An exact copy of every record is needed, with the pictures left out.

**INPUT DATA:**
※

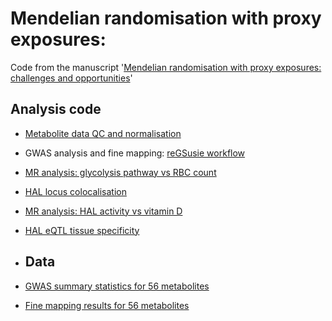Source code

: # Mendelian randomisation with proxy exposures:
Code from the manuscript '[Mendelian randomisation with proxy exposures: challenges and opportunities](https://doi.org/10.1101/2024.10.21.24315891)'

## Analysis code
* [Metabolite data QC and normalisation](https://github.com/AlasooLab/MR_with_proxy_exposures/blob/main/code/ukbb_300k_QC.R)
* GWAS analysis and fine mapping: [reGSusie workflow](https://github.com/AlasooLab/reGSusie)
* [MR analysis: glycolysis pathway vs RBC count](https://github.com/AlasooLab/MR_with_proxy_exposures/blob/main/code/Fig2_pyruvate.R)
* [HAL locus colocalisation](https://github.com/AlasooLab/MR_with_proxy_exposures/blob/main/code/Fig3_HAL_coloc.R)
* [MR analysis: HAL activity vs vitamin D](https://github.com/AlasooLab/MR_with_proxy_exposures/blob/main/code/Fig5_HAL_MR.R)
* [HAL eQTL tissue specificity](https://github.com/AlasooLab/MR_with_proxy_exposures/blob/main/code/FigS3_HAL_volcano_plot.R)

* ## Data
* [GWAS summary statistics for 56 metabolites](https://doi.org/10.5281/zenodo.13821209)
* [Fine mapping results for 56 metabolites](https://doi.org/10.5281/zenodo.13821038)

※

**OUTPUT OF THE TASK:**
Source code

: # Mendelian randomisation with proxy exposures:
Code from the manuscript '[Mendelian randomisation with proxy exposures: challenges and opportunities](https://doi.org/10.1101/2024.10.21.24315891)'

## Analysis code
* [Metabolite data QC and normalisation](https://github.com/AlasooLab/MR_with_proxy_exposures/blob/main/code/ukbb_300k_QC.R)
* GWAS analysis and fine mapping: [reGSusie workflow](https://github.com/AlasooLab/reGSusie)
* [MR analysis: glycolysis pathway vs RBC count](https://github.com/AlasooLab/MR_with_proxy_exposures/blob/main/code/Fig2_pyruvate.R)
* [HAL locus colocalisation](https://github.com/AlasooLab/MR_with_proxy_exposures/blob/main/code/Fig3_HAL_coloc.R)
* [MR analysis: HAL activity vs vitamin D](https://github.com/AlasooLab/MR_with_proxy_exposures/blob/main/code/Fig5_HAL_MR.R)
* [HAL eQTL tissue specificity](https://github.com/AlasooLab/MR_with_proxy_exposures/blob/main/code/FigS3_HAL_volcano_plot.R)

* ## Data
* [GWAS summary statistics for 56 metabolites](https://doi.org/10.5281/zenodo.13821209)
* [Fine mapping results for 56 metabolites](https://doi.org/10.5281/zenodo.13821038)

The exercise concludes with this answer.